Molte volte, in questi primi undici anni senza Giorgio Gaber, mi è capitato di sentirmi “orfano”, di
chiedermi senza risposte come il Signor G. avrebbe commentato o interpretato un
avvenimento, una moda, una tipologia umana del nostro Paese, nel frattempo
sempre più vuoto di lampi e intuizioni… “Un condominio di piattume e piattole”,
come ebbe a commentare un altro “irregolare” prematuramente scomparso, Carmelo
Bene. Le ragioni di questo reale senso di mancanza, credo, siano le stesse che
ancora oggi animano specularmene coloro che Gaber non l’hanno mai digerito sino
in fondo; un senso questo di “disarmonia” tangibile persino nella ebete
atmosfera celebrativa del decennale della scomparsa, nel quale capita di
imbattersi in voci e pareri discordanti. Un bene, si capisce, ma è pur vero che
in questo paese siamo oramai abituati a consensi ben più unanimi!
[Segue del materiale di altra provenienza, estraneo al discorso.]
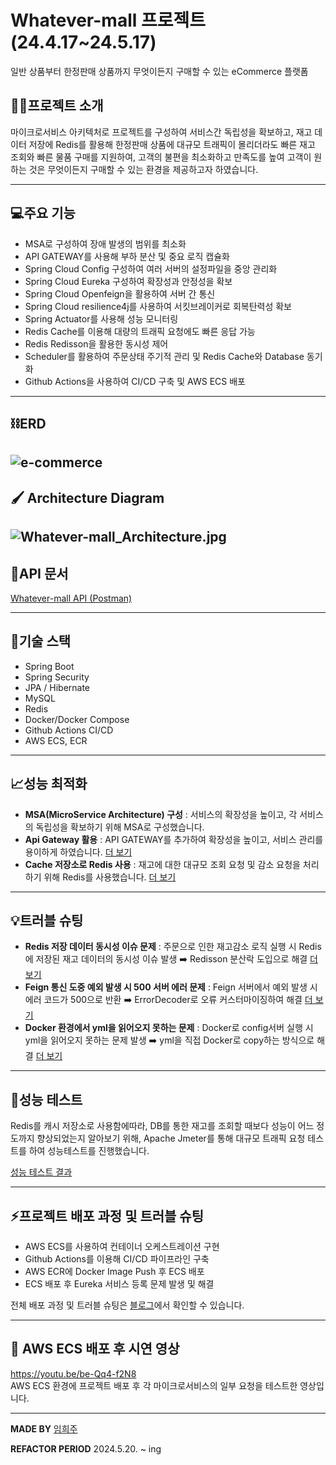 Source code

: # Whatever-mall 프로젝트(24.4.17~24.5.17)
일반 상품부터 한정판매 상품까지 무엇이든지 구매할 수 있는 eCommerce 플랫폼
## 💁‍♀️프로젝트 소개
마이크로서비스 아키텍처로 프로젝트를 구성하여 서비스간 독립성을 확보하고, 
재고 데이터 저장에 Redis를 활용해 한정판매 상품에 대규모 트래픽이 몰리더라도 빠른 재고 조회와 빠른 물품 구매를 지원하여, 고객의 불편을 최소화하고 만족도를 높여 고객이 원하는 것은 무엇이든지 구매할 수 있는 환경을 제공하고자 하였습니다.

-----
## 💻주요 기능
- MSA로 구성하여 장애 발생의 범위를 최소화 
- API GATEWAY를 사용해 부하 분산 및 중요 로직 캡슐화
- Spring Cloud Config 구성하여 여러 서버의 설정파일을 중앙 관리화 
- Spring Cloud Eureka 구성하여 확장성과 안정성을 확보
- Spring Cloud Openfeign을 활용하여 서버 간 통신
- Spring Cloud resilience4j를 사용하여 서킷브레이커로 회복탄력성 확보
- Spring Actuator를 사용해 성능 모니터링
- Redis Cache를 이용해 대량의 트래픽 요청에도 빠른 응답 가능 
- Redis Redisson을 활용한 동시성 제어
- Scheduler를 활용하여 주문상태 주기적 관리 및 Redis Cache와 Database 동기화
- Github Actions을 사용하여 CI/CD 구축 및 AWS ECS 배포
-------------
## ⛓️ERD
![e-commerce](https://github.com/linxizhu1209/Whatever-mall/assets/146171215/c468a98f-3b26-441d-9706-b2f0d3202f9c)
-----------
## 🖌️ Architecture Diagram
![Whatever-mall_Architecture.jpg](..%2F..%2FWhatever-mall_Architecture.jpg)
-----------
## 📝API 문서 
[Whatever-mall API (Postman)](https://documenter.getpostman.com/view/30411399/2sA3JT1xnA)

-------------
## 🔧기술 스택
- Spring Boot
- Spring Security
- JPA / Hibernate
- MySQL
- Redis
- Docker/Docker Compose
- Github Actions CI/CD
- AWS ECS, ECR

------
## 📈성능 최적화
- **MSA(MicroService Architecture) 구성** : 서비스의 확장성을 높이고, 각 서비스의 독립성을 확보하기 위해 MSA로 구성했습니다.
- **Api Gateway 활용** : API GATEWAY를 추가하여 확장성을 높이고, 서비스 관리를 용이하게 하였습니다. [더 보기](https://blog.naver.com/dlahj1209/223453055018)
- **Cache 저장소로 Redis 사용** : 재고에 대한 대규모 조회 요청 및 감소 요청을 처리하기 위해 Redis를 사용했습니다. [더 보기](https://blog.naver.com/dlahj1209/223453941468)
--------
## 💡트러블 슈팅
- **Redis 저장 데이터 동시성 이슈 문제** : 주문으로 인한 재고감소 로직 실행 시 Redis에 저장된 재고 데이터의 동시성 이슈 발생 ➡️ Redisson 분산락 도입으로 해결 [더 보기](https://blog.naver.com/dlahj1209/223441877421)
- **Feign 통신 도중 예외 발생 시 500 서버 에러 문제** : Feign 서버에서 예외 발생 시 에러 코드가 500으로 반환 ➡️ ErrorDecoder로 오류 커스터마이징하여 해결  [더 보기](https://blog.naver.com/dlahj1209/223447377496)
- **Docker 환경에서 yml을 읽어오지 못하는 문제** : Docker로 config서버 실행 시 yml을 읽어오지 못하는 문제 발생 ➡️ yml을 직접 Docker로 copy하는 방식으로 해결 [더 보기](https://blog.naver.com/dlahj1209/223433369487)
----
## 🚀성능 테스트
Redis를 캐시 저장소로 사용함에따라, DB를 통한 재고를 조회할 때보다 성능이 어느 정도까지 향상되었는지 알아보기 위해,
Apache Jmeter를 통해 대규모 트래픽 요청 테스트를 하여 성능테스트를 진행했습니다. 

[성능 테스트 결과](https://blog.naver.com/dlahj1209/223455388573)

---------

## ⚡프로젝트 배포 과정 및 트러블 슈팅
- AWS ECS를 사용하여 컨테이너 오케스트레이션 구현
- Github Actions를 이용해 CI/CD 파이프라인 구축
- AWS ECR에 Docker Image Push 후 ECS 배포
- ECS 배포 후 Eureka 서비스 등록 문제 발생 및 해결

전체 배포 과정 및 트러블 슈팅은 [블로그](https://blog.naver.com/dlahj1209/223515160465)에서 확인할 수 있습니다. 

--------
## 🎦 AWS ECS 배포 후 시연 영상
https://youtu.be/be-Qq4-f2N8 
<br>AWS ECS 환경에 프로젝트 배포 후 각 마이크로서비스의 일부 요청을 테스트한 영상입니다. 

---------------------
**MADE BY** [임희주](https://github.com/linxizhu1209)

**REFACTOR PERIOD** 2024.5.20. ~ ing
Sto parlando del fatto che
l’artista milanese è stato uno dei pochissimi nell’Italia del dopoguerra capace
di enucleare un pensiero “solido”, ammirabile non tanto per il risultato finale
quanto per il rigoroso processo mentale che ad esso ha condotto… Ecco forse
dove sta la mancata comprensione di tanti brani o monologhi gaberiani: si è
troppo volte scambiato per nichilismo o qualunquismo una posizione che in
realtà sta all’opposto delle false certezze di qualsiasi provenienza e che è
definibile come peculiare “filosofia del dubbio”. Giorgio Gaber non ha mai
inteso offrire una interpretazione “chiavi in mano” del mondo e della società,
ma piuttosto invitare a non fermarsi mai alla prima superficiale e consolatoria
interpretazione. Egli ha sfidato se stesso e noi ascoltatori instillando un
dubbio continuo ed al contempo curandoci (l’idea di “nuovo umanesimo” che
traspare dalle canzoni di quello che è stato il suo ultimo album è un lascito
importantissimo su cui riflettere), facendoci incazzare (è capitato anche a me quando,
in “ La natura” l’ho sentito esclamare che “la natura fa schifo”) e soprattutto
provocandoci. Ma cosa è poi la provocazione in Gaber? Anche qui siamo ben
lontani dall’estetismo nichilistico di chi ama troppo guardarsi l’ombelico e ci
troviamo di fronte ad una sorta di materializzazione del dubbio con effetti
assolutamente costruttivi. Non è mai importante essere d’accordo, ma è
essenziale capire l’assoluta sincerità del processo del pensiero che sottostà
al “prodotto” finale… Pensiamo allora ad un brano come “Il dilemma”: se fosse
provenuto dalla bocca di chiunque altro questa apparente, banale, lode della
fedeltà tra uomo e donna avrebbe potuto comprensibilmente esser bollata come tardiva
adesione ai valori borghesi, addirittura una stanca e stizzita provocazione reazionaria
nei confronti dei Cooper, dei Laing, di chi ha voluto smantellare il ruolo
repressivo della istituzione famigliare, se non fosse però che il vero senso
della canzone sta semmai nella volontà di edificazione di una libertà vera, che
in quanto tale non è mai pura assenza di vincoli. Unicamente se si è fedeli (a
noi stessi, innanzitutto), ci canta Gaber, si può essere liberi!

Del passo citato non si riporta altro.